The book is colored in monochrome, a burnt orange that makes browns and tans and the flare of a cigarette lighter, and, when Highsmith is thinking about the adventure comics she hates, a lurid orange. It contrasts beautifully with the black-and-white of the life she doesn’t like, as well as giving a historical feel, the look of a faded photograph.
The art by Hannah Templer has a streamlined feel that matches the mid-century time period. It’s gorgeous and expressive and a pleasure to read, handling layers of imagination and romance and practicality. The cost of her treatment drove her to work she hated, and we see bits of it woven through the panels that tell her story. Comics is the only medium that can do this so effectively.
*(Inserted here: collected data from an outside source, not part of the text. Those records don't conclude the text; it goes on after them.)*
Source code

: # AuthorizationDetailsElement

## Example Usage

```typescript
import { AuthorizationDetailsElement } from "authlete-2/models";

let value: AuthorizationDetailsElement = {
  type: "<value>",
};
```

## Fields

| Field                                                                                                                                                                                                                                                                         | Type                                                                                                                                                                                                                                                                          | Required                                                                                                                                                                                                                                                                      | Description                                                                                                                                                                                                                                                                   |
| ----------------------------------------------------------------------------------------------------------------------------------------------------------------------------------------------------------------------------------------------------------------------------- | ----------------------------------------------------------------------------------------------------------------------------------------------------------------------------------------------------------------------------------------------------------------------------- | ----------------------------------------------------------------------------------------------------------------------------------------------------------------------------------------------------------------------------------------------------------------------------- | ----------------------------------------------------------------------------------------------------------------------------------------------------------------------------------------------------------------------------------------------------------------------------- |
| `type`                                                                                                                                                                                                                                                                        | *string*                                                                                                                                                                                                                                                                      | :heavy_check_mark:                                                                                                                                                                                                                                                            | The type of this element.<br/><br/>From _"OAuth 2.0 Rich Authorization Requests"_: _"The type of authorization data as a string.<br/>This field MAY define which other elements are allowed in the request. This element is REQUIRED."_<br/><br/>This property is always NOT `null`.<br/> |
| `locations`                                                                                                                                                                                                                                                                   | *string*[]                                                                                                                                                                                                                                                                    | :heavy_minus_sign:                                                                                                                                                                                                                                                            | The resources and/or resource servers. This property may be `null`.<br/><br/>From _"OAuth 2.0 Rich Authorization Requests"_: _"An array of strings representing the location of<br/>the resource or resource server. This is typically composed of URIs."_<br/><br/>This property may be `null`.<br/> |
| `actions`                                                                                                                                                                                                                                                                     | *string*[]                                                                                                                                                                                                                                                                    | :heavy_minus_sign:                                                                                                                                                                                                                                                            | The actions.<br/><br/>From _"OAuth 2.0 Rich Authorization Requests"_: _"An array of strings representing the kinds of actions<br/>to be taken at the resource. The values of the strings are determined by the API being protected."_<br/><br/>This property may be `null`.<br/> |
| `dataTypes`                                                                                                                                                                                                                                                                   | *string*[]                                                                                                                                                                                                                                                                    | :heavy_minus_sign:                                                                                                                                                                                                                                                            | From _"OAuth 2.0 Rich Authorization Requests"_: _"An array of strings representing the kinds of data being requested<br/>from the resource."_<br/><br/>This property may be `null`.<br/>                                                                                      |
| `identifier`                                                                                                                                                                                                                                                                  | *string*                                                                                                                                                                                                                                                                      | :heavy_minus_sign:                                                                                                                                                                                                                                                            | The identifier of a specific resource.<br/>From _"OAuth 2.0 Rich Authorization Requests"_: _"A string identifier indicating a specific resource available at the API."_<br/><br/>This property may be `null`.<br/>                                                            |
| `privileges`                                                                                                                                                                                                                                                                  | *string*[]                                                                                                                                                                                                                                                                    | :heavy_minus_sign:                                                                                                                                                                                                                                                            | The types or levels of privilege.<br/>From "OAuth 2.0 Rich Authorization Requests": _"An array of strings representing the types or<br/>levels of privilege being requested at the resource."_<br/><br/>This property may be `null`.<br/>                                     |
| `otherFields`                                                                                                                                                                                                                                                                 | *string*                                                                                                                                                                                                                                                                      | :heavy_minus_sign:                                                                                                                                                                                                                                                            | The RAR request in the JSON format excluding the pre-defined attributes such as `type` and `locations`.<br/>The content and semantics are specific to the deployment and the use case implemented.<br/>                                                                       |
There’s so much in this book. I found myself wondering whether one has to be miserable to be a writer. How much did her self-dislike drive the immediacy and criminality of her stories? Yet she also wrote Carol (aka The Price of Salt), envisioning a happy ending for two women even if she didn’t have one, in a world where wives were blackmailed with their children to stay with their husbands. Selling the book was a struggle for just that reason — she’s told with a couple of women, one would have to die or return to her husband. Yet getting it out, eventually, changed readers’ lives. Even if it had to be published under a more salacious title and a pseudonym until its reissue in 1989.
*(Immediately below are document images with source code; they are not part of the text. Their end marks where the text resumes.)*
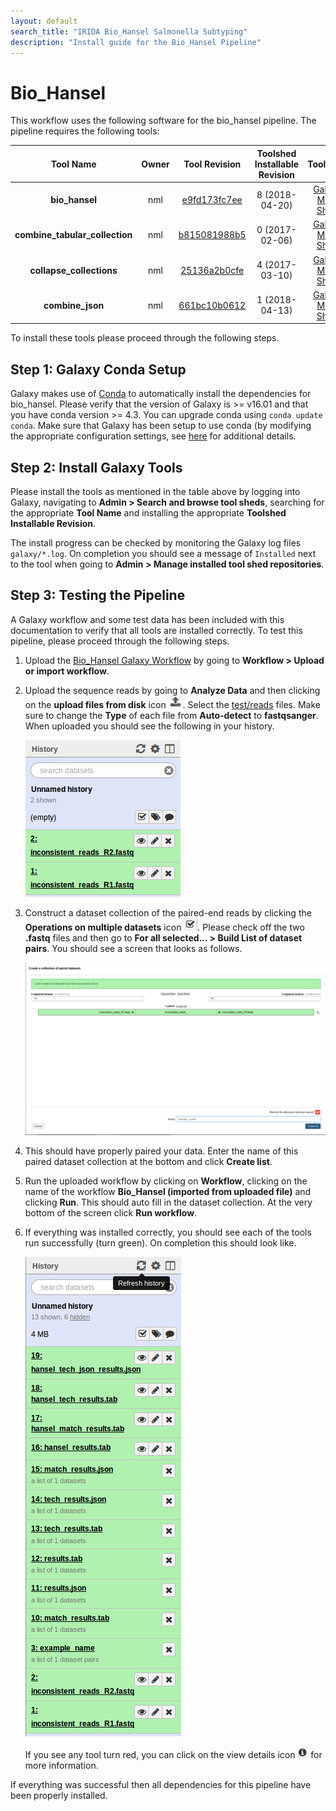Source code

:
 ```yaml
---
layout: default
search_title: "IRIDA Bio_Hansel Salmonella Subtyping"
description: "Install guide for the Bio_Hansel Pipeline"
---
```


Bio_Hansel
============

This workflow uses the following software for the bio_hansel pipeline. The pipeline requires the following tools:

| Tool Name                      | Owner    | Tool Revision | Toolshed Installable Revision | Toolshed             |
|:------------------------------:|:--------:|:-------------:|:-----------------------------:|:--------------------:|
| **bio_hansel**                 | nml      | [e9fd173fc7ee][]| 8 (2018-04-20)              | [Galaxy Main Shed][] |
| **combine_tabular_collection** | nml      | [b815081988b5][]| 0 (2017-02-06)              | [Galaxy Main Shed][] |
| **collapse_collections**       | nml      | [25136a2b0cfe][]| 4 (2017-03-10)              | [Galaxy Main Shed][] |
| **combine_json**               | nml      | [661bc10b0612][]| 1 (2018-04-13)              | [Galaxy Main Shed][] |


To install these tools please proceed through the following steps.

## Step 1: Galaxy Conda Setup

Galaxy makes use of [Conda][conda] to automatically install the dependencies for bio_hansel.  Please verify that the version of Galaxy is >= v16.01 and that you have conda version >= 4.3. You can upgrade conda using `conda update conda`.  Make sure that Galaxy has been setup to use conda (by modifying the appropriate configuration settings, see [here][galaxy-config] for additional details.


## Step 2: Install Galaxy Tools

Please install the tools as mentioned in the table above by logging into Galaxy, navigating to **Admin > Search and browse tool sheds**, searching for the appropriate **Tool Name** and installing the appropriate **Toolshed Installable Revision**.

The install progress can be checked by monitoring the Galaxy log files `galaxy/*.log`.  On completion you should see a message of `Installed` next to the tool when going to **Admin > Manage installed tool shed repositories**.

## Step 3: Testing the Pipeline

A Galaxy workflow and some test data has been included with this documentation to verify that all tools are installed correctly.  To test this pipeline, please proceed through the following steps.

1. Upload the [Bio_Hansel Galaxy Workflow][] by going to **Workflow > Upload or import workflow**.
2. Upload the sequence reads by going to **Analyze Data** and then clicking on the **upload files from disk** icon ![upload-icon][].  Select the [test/reads][] files.  Make sure to change the **Type** of each file from **Auto-detect** to **fastqsanger**.  When uploaded you should see the following in your history.

    ![upload-history][]

3. Construct a dataset collection of the paired-end reads by clicking the **Operations on multiple datasets** icon ![datasets-icon][].  Please check off the two **.fastq** files and then go to **For all selected... > Build List of dataset pairs**.  You should see a screen that looks as follows.

    ![dataset-pair-screen][]

4. This should have properly paired your data. Enter the name of this paired dataset collection at the bottom and click **Create list**.
5. Run the uploaded workflow by clicking on **Workflow**, clicking on the name of the workflow **Bio_Hansel (imported from uploaded file)** and clicking **Run**.  This should auto fill in the dataset collection.  At the very bottom of the screen click **Run workflow**.
6. If everything was installed correctly, you should see each of the tools run successfully (turn green).  On completion this should look like.

    ![workflow-success]

    If you see any tool turn red, you can click on the view details icon ![view-details-icon][] for more information.

If everything was successful then all dependencies for this pipeline have been properly installed.

[e9fd173fc7ee]: https://toolshed.g2.bx.psu.edu/view/nml/bio_hansel/e9fd173fc7ee
[b815081988b5]: https://toolshed.g2.bx.psu.edu/view/nml/combine_tabular_collection/b815081988b5
[25136a2b0cfe]: https://toolshed.g2.bx.psu.edu/view/nml/collapse_collections/25136a2b0cfe
[661bc10b0612]: https://toolshed.g2.bx.psu.edu/view/nml/combine_json/661bc10b0612
[galaxy-config]: ../../setup#step-4-modify-configuration-file
[Galaxy Main Shed]: http://toolshed.g2.bx.psu.edu/
[Bio_Hansel Galaxy Workflow]: ../test/bio_hansel/bio_hansel.ga
[upload-icon]: ../test/snvphyl/images/upload-icon.jpg
[test/reads]: ../test/bio_hansel/reads
[upload-history]: ../test/bio_hansel/images/history.png
[datasets-icon]: ../test/snvphyl/images/datasets-icon.jpg
[dataset-pair-screen]: ../test/bio_hansel/images/pairing.png
[workflow-success]: ../test/bio_hansel/images/completed.png
[view-details-icon]: ../test/snvphyl/images/view-details-icon.jpg
[conda]: https://conda.io/docs/intro.html
[bioconda]: https://bioconda.github.io/
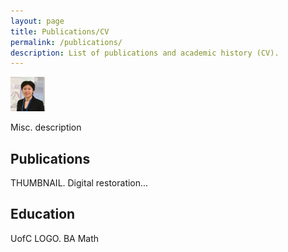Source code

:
 ```yaml
---
layout: page
title: Publications/CV
permalink: /publications/
description: List of publications and academic history (CV).
---
```


![Raina DeVries profile picture](/assets/Profile_May2023-TINY.png)

Misc. description

## Publications

THUMBNAIL. 
Digital restoration...

## Education

UofC LOGO. BA Math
Highsmith seems like an interesting person to know, cracking, when shown into group therapy with other women who are “latent homosexuals”, “Surrounding me with like-minded women is surely the answer to my problem.” (Probably one of the imagined conversations the writer acknowledges in describing the book as a “fictionalized, narrative version of a true story.”) But in real life, she was racist, unpleasant, and yet magnetic, a topic covered in writer Grace Ellis’ foreword.
When asked “Why do you have to be such a bitch?”, she answers “I only know how to be myself.” I know a lot of women who can relate to that, both the name-calling and the essential self.